The Met Police has been accused of leaking the identities of Tories who are alleged to have betted on the date of the general election

So far, four Tory candidates and officials are being probed by the Gambling Commissio over allegations they placed money on when the election would be taking place. 

Prime minister Rishi Sunak's top parliamentary aide and the candidate for Montgomeryshire and Glyndŵr, Craig Williams, Tory candidate in Bristol West, Laura Saunders, her husband and the party's director of campaigning, Tony Lee; and the party's chief data officer, Nick Mason, have all been pushed into the limelight since the scandal first broke. 

Sources told the Telegraph that it was Scotland Yard that leaked their names to the press in the run-up to the general election. 

A source close to the Cabinet Office told the newspaper that the Met was informed of the date of the election before it was announced in order to allow the force enough time to make logistical and security arrangements.

The Gambling Commission also passed on the names of the suspects to the Met before they were made public, with a source claiming that the Gambling Commission had been ruled out as the source of the leak. 

They said: 'We know that the Met was made aware of the election date in advance of it being called by Rishi. We are also pretty sure these leaks are not coming from the Gambling Commission.

'But the commission has passed on names to the police of people suspected of betting irregularities and we believe that the identities are going into the public domain after that has happened.'

The source added: 'The commission is telling the Met and then almost instantly these names are finding their way to journalists. The suspicion very much is it's the Met [that's leaking].'

Alongside the Tory officials, one of Sunak's close protection officers has been arrested on suspicion of misconduct in public office over allegedly placing bets on the timing of the election, with the Met bracing for further arrests. 

Five more police officers have also been placed under investigation by the Gambling Commission. 

The use of confidential information to gain unfair advantage when betting may constitute a criminal offence of cheating under section 42 of the Gambling Act.

Those convicted face and unlimited fine or up to two years in jail.

On Thursday night, Mr Sunak admitted he was 'incredibly angry' after the bombshell that the gambling watchdog is investigating several senior Conservatives.
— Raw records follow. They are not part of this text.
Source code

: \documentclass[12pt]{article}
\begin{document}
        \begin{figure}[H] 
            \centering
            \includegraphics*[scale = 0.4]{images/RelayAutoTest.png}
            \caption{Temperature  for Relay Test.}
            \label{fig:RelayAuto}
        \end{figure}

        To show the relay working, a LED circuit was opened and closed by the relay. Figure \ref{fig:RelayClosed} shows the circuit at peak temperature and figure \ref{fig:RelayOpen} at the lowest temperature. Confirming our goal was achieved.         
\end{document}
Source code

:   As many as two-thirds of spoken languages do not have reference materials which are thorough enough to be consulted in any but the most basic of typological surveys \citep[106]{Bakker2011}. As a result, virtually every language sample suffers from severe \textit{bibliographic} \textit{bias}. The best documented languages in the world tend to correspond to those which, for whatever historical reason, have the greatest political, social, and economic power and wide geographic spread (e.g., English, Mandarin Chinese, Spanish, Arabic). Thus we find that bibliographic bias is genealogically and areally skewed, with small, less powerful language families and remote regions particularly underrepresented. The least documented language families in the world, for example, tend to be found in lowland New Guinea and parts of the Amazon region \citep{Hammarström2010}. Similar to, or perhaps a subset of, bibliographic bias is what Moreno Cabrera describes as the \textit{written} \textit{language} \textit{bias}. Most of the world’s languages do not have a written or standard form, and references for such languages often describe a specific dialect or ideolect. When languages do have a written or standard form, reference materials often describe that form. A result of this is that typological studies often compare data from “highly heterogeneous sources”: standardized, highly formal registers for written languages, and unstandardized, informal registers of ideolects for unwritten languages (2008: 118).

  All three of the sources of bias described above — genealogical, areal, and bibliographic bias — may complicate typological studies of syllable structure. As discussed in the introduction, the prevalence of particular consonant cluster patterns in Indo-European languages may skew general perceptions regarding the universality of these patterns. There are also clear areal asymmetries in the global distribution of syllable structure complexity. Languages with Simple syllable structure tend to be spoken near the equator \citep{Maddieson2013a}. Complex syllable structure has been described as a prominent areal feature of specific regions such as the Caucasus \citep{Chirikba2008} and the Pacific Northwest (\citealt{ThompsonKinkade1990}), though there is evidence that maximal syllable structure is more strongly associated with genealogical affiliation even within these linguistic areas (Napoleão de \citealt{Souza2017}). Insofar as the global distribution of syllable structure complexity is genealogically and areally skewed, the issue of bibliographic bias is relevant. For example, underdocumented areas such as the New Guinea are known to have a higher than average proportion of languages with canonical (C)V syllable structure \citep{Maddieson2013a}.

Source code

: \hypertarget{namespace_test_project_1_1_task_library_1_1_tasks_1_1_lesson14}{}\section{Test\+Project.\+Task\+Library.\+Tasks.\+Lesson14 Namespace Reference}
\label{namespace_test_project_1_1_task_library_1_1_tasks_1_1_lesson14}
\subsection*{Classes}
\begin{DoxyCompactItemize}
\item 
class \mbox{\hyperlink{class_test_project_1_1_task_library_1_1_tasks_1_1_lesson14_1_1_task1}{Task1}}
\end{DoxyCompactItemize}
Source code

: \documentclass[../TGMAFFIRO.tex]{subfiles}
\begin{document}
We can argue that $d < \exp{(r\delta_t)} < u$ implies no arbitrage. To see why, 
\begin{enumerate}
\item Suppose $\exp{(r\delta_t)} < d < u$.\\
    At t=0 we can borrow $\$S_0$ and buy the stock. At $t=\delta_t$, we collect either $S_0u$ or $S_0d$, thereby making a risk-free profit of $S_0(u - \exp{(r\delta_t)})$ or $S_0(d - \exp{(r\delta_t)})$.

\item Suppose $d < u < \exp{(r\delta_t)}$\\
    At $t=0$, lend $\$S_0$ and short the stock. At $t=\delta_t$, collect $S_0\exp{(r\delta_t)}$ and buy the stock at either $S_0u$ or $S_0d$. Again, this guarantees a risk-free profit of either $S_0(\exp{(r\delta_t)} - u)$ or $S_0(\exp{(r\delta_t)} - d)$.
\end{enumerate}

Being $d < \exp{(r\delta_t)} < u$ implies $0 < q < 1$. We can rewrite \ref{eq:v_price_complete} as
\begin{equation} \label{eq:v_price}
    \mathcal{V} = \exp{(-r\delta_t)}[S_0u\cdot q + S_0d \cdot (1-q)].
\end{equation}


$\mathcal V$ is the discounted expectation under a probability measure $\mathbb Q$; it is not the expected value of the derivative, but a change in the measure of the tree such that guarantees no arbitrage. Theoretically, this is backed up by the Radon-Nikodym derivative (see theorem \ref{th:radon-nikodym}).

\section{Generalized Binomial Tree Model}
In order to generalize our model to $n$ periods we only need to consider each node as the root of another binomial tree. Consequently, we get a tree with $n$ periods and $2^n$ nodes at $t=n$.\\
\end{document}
Appearing on the BBC's Question Time election special, Mr Sunak was grilled on the claims.

'I was incredibly angry to learn of these allegations. If anyone's found to have broken the rules, not only should they face the full consequences of the law, I'll make sure they are booted out of the Conservative Party,' he said.

The Tories' political opponents have jumped on the chance to eviscerate the party on light of the scandal. 

Daisy Cooper, the Lib Dem deputy leader, said: 'Sunak must personally intervene to order a Cabinet Office inquiry and suspend all those under investigation.' 

Reform leader Nigel Farage accused the Conservatives of being 'corrupt'.  

MailOnline has contacted the Met Police for comment.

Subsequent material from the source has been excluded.